Noni Jean (Gugu Mbatha-Raw) seems to have her career all sorted out, a beautiful, talented singer whose star is on the rise after performing on her boyfriend's last three number one singles, and now she has her own solo material coming out soon, she is set to go stratospheric. But there's a defining moment in her past when she was just starting out that has stayed with her for too long: she had entered a talent competition back in London, where she is from, as ordered by her pushy mother Macy (Minnie Driver). In among the budding Shirley Temple wannabes, Noni truly stood out, singing the Nina Simone song Blackbird, and won second prize - not good enough for Macy, not good at all.
Gugu Mbatha-Raw was in two films directed by black women in the same year, which was regarded a a promising development in the traditionally white male-dominated field in Western cinema, but though Belle was one which awarded her all sorts of accolades in the mainstream, Beyond the Lights was the project that ended up with more of a cult following in comparison. Which in a way was a pity, as you could well envisage it gaining as much wider acceptance as the British film, as director Gina Prince-Bythewood had picked a subject that seemed an obvious choice to make a movie about, but was usually relegated to teen TV projects rather than taking it more sincerely as a serious film.
She assuredly took it seriously here, with the glitz and glamour of the modern music scene thrown into sharp relief by the pressures Noni is seen to be stuck with. That introduction was important as it illustrated she is in this career for the joy of singing, of expressing herself (that's the actress you hear on the soundtrack), but she has that worry about her confidence, and with more social perspective her worth as a woman in showbusiness where in this line of work she is expected to put her sexuality right out there as a commodity. We can tell straight away Noni is struggling with this private life versus public image dilemma when the film has barely started and she is contemplating suicide by throwing herself over her hotel room balcony. Fortunately, she has a knight in shining armour to rescue her.

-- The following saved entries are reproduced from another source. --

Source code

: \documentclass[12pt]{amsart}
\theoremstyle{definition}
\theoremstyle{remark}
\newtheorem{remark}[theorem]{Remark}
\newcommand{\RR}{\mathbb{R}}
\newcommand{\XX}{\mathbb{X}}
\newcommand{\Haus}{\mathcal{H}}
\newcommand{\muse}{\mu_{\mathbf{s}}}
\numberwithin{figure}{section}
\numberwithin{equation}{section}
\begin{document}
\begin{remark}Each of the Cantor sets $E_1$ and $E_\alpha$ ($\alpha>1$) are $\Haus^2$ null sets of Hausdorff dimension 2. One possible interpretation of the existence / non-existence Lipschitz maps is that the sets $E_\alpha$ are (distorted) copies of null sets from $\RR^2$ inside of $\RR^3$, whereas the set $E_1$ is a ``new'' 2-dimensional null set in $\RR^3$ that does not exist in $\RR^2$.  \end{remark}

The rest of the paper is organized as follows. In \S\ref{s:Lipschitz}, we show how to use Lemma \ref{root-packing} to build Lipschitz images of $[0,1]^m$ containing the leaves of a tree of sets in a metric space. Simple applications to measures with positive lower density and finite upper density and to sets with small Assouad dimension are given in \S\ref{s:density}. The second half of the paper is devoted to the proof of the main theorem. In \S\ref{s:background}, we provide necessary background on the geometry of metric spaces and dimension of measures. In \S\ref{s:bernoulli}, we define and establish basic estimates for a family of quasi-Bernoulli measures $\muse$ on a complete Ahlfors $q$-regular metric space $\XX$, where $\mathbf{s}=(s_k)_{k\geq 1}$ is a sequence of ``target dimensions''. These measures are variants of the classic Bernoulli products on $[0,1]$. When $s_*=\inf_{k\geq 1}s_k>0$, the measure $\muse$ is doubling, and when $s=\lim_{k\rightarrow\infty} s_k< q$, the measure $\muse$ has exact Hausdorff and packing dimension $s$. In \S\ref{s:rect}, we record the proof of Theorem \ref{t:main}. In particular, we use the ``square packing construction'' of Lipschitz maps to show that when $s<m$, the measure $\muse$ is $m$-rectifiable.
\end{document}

Well, more a knight in a cop's uniform, as this was not solely her story, for we also follow aspiring community leader Kaz (Nate Parker) who plans to establish himself as a role model then make the move from law enforcement to politics. When he pulls Noni up from nearly falling to her death, she makes him complicit in the lies they tell the press (on Macy's instruction) that she had too much to drink and simply fell, with Officer Kaz in the right place at the right time, but this brings them together, in spite of the pressure his advisors place on him that a politician doesn't need an R & B singer in his life. Of course, he is exactly what she needs and she breaks it off with her boyfriend (rapper Machine Gun Kelly) who then proceeds to almost rape her during a show.

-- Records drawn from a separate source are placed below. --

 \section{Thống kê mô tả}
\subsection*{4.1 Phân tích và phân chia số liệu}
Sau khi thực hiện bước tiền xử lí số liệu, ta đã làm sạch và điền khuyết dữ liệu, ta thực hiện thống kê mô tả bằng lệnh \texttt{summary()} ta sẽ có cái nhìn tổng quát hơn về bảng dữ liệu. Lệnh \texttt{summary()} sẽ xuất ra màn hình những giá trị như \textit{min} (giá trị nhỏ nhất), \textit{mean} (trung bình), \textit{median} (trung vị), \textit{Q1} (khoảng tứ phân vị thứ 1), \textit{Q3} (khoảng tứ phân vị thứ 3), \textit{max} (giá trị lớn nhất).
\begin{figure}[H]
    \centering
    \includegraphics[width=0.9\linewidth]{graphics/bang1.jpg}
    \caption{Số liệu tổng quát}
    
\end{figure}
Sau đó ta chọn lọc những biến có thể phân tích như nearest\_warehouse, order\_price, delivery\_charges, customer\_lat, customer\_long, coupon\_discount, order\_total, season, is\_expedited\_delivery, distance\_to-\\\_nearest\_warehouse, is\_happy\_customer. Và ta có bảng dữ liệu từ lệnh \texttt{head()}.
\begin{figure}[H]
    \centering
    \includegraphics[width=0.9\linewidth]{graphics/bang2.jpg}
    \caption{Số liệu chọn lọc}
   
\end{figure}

Onstage, that is, which sounds ridiculous until you see it and the director rendered it uneasily convincing, leaving us in no doubt Kaz would be incensed enough to wallop the rapper. It's a key scene, for here Noni finally takes hold of her public life where she has been expected to cavort for the cameras in a highly sexualised manner because she didn't have the wherewithal to take control and say "No". Not every filmmaker would have presented that choice so brazenly, but it was a mark of how thought provoking Beyond the Lights could be, even if Prince-Bythewood did come across as tackling her own issues on a very open arena, whether that be with how her gender are portrayed in the media or her own relationship with her mother (Driver could have been a villain, yet we wholly understand the desperation that forces her on). Parker too was perhaps a little too good to be true, but carried the overabundance of heart to hearts with dependable skill, the central love affair unexpectedly moving, though it was Mbatha-Raw corralling all these threads that impressed most. Music by Mark Isham.